**WHAT TO WORK ON**
Search the entries below for "topical". Report each line where it occurs.

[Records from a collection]
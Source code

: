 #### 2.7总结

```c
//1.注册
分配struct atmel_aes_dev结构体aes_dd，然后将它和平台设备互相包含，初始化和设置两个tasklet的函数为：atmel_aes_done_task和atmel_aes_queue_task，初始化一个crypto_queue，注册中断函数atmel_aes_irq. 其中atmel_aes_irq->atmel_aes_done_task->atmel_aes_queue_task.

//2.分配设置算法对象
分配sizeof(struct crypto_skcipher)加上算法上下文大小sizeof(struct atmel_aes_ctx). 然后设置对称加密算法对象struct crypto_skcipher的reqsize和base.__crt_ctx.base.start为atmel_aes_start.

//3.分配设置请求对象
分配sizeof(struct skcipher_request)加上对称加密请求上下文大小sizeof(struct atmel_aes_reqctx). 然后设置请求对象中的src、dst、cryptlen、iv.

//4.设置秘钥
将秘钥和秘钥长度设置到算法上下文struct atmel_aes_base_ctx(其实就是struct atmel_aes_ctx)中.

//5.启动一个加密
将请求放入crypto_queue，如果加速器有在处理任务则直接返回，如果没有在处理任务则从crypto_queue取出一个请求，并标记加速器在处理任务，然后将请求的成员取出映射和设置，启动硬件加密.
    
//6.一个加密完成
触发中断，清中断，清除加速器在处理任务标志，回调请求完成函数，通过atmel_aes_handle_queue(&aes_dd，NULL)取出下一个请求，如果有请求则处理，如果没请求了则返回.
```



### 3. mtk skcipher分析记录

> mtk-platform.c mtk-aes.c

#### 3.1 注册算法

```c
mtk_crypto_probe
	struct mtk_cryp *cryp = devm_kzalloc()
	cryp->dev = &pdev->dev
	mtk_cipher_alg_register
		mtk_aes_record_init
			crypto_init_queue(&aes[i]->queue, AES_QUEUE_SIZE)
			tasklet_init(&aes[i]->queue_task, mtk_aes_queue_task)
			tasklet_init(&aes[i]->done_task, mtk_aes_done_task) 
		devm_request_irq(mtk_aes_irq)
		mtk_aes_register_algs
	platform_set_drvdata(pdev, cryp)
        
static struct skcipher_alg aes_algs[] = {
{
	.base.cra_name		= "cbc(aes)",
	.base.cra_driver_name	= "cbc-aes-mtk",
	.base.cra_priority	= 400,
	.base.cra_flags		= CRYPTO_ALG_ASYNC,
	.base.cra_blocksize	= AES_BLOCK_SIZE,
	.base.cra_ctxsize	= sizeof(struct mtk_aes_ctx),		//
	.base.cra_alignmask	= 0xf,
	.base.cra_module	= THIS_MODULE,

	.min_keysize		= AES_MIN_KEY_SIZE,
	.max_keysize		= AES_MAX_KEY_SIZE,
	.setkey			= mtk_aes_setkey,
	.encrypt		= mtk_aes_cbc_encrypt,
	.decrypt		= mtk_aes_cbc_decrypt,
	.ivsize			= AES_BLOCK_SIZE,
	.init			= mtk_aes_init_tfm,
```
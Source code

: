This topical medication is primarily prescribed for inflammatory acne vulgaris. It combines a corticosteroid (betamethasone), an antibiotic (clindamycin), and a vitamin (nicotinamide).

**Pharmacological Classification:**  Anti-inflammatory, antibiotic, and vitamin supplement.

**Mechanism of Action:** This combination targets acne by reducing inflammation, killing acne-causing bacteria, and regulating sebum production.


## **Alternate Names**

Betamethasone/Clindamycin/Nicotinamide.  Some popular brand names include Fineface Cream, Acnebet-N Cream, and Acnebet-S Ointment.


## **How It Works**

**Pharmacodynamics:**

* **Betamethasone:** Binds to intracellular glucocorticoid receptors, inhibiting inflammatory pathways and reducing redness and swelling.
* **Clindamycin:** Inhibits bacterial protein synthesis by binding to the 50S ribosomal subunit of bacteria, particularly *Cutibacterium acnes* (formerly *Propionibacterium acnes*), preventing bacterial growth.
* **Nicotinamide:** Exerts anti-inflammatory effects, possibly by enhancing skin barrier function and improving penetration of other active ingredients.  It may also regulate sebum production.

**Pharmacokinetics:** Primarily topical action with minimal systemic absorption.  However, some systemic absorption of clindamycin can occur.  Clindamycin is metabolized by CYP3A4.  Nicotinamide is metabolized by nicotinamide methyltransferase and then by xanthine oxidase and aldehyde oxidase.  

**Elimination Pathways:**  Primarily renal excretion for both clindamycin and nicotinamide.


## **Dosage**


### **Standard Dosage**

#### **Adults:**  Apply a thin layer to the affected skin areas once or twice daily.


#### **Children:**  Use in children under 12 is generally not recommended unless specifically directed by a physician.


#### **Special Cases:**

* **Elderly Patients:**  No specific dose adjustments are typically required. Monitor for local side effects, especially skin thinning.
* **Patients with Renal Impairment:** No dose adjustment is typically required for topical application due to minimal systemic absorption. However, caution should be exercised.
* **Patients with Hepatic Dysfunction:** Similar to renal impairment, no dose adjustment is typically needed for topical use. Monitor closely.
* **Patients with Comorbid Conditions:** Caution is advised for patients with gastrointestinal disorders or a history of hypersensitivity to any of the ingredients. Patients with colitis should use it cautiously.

**RESULT BELOW**
:This topical medication is primarily prescribed for inflammatory acne vulgaris. It combines a corticosteroid (betamethasone), an antibiotic (clindamycin), and a vitamin (nicotinamide).
**Pharmacokinetics:** Primarily topical action with minimal systemic absorption.  However, some systemic absorption of clindamycin can occur.  Clindamycin is metabolized by CYP3A4.  Nicotinamide is metabolized by nicotinamide methyltransferase and then by xanthine oxidase and aldehyde oxidase.  
* **Patients with Renal Impairment:** No dose adjustment is typically required for topical application due to minimal systemic absorption. However, caution should be exercised.
* **Patients with Hepatic Dysfunction:** Similar to renal impairment, no dose adjustment is typically needed for topical use. Monitor closely.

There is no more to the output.